Nous avions entendu parler de mondes disparus tout entiers, d'empires
coulés à pic avec tous leurs hommes et tous leurs engins; descendus au fond
inexplorable des siècles avec leurs dieux et leurs lois, leurs académies et
leurs sciences pures et appliquées, avec leurs grammaires, leurs
dictionnaires, leurs classiques, leurs romantiques et leurs symbolistes,
leurs critiques et les critiques de leurs critiques. Nous savions bien que
toute la terre apparente est faite de cendres, que la cendre signifie
quelque chose. Nous apercevions à travers l'épaisseur de l'histoire, les
fantômes d'immenses navires qui furent chargés de richesse et d'esprit. Nous
ne pouvions pas les compter. Mais ces naufrages, après tout, n'étaient pas
notre affaire.
Élam, Ninive, Babylone étaient de beaux noms vagues, et la ruine totale
de ces mondes avait aussi peu de signification pour nous que leur existence
même. Mais France, Angleterre, Russie... ce seraient aussi de beaux noms.

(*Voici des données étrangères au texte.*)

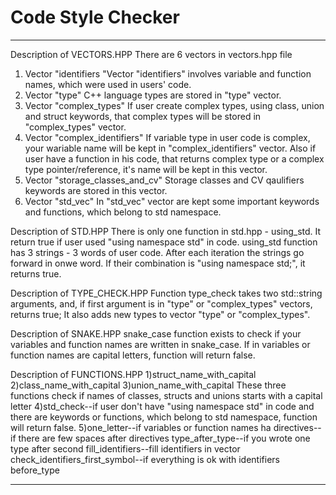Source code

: # Code Style Checker

<hr>


Description of VECTORS.HPP
There are 6 vectors in vectors.hpp file
1) Vector "identifiers
 "Vector "identifiers" involves variable and function names, which were used in users' code.
2) Vector "type"
 C++ language types are stored in "type" vector.
3) Vector "complex_types" 
  If user create complex types, using class, union and struct keywords, that complex types will be stored in "complex_types" vector.
4) Vector "complex_identifiers"
  If variable type in user code is complex, your wariable name will be kept in "complex_identifiers" vector. Also if user have a function in his code, that returns complex type or a complex type pointer/reference, it's name will be kept in this vector.
5) Vector "storage_classes_and_cv"
  Storage classes and CV qaulifiers keywords are stored in this vector.
6) Vector "std_vec"
  In "std_vec" vector are kept some important keywords and functions, which belong to std namespace.
  
  
Description of STD.HPP
There is only one function in std.hpp - using_std. It return true if user used "using namespace std" in code.
using_std function has 3 strings - 3 words of user code. Аfter each iteration the strings go forward in onwe word. If their combination is "using namespace std;", it returns true.


Description of TYPE_CHECK.HPP
Function type_check takes two std::string arguments, and, if first argument is in "type" or "complex_types" vectors, returns true;
It also adds new types to vector "type" or "complex_types".


Description of SNAKE.HPP
snake_case function exists to check if your variables and function names are written in snake_case. If in variables or function names are capital letters, function will return false.

Description of FUNCTIONS.HPP
1)struct_name_with_capital
2)class_name_with_capital
3)union_name_with_capital
These three functions check if names of classes, structs and unions starts with a capital letter
4)std_check--if user don't have "using namespace std" in code and there are keywords or functions, which belong to std namespace, function will return false. 
5)one_letter--if variables or function names ha
directives--if there are few spaces after directives
type_after_type--if you wrote one type after second
fill_identifiers--fill identifiers in vector
check_identifiers_first_symbol--if everything is ok with identifiers
before_type
<hr>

Lusitania aussi est un beau nom. Et nous voyons maintenant que l'abîme de
l'histoire est assez grand pour tout le monde. Nous sentons qu'une
civilisation a la même fragilité qu'une vie. Les circonstances qui
enverraient les ouvres de Keats et celles de Baudelaire rejoindre les œuvres
de Ménandre ne sont plus du tout inconcevables : elles sont dans les
journaux.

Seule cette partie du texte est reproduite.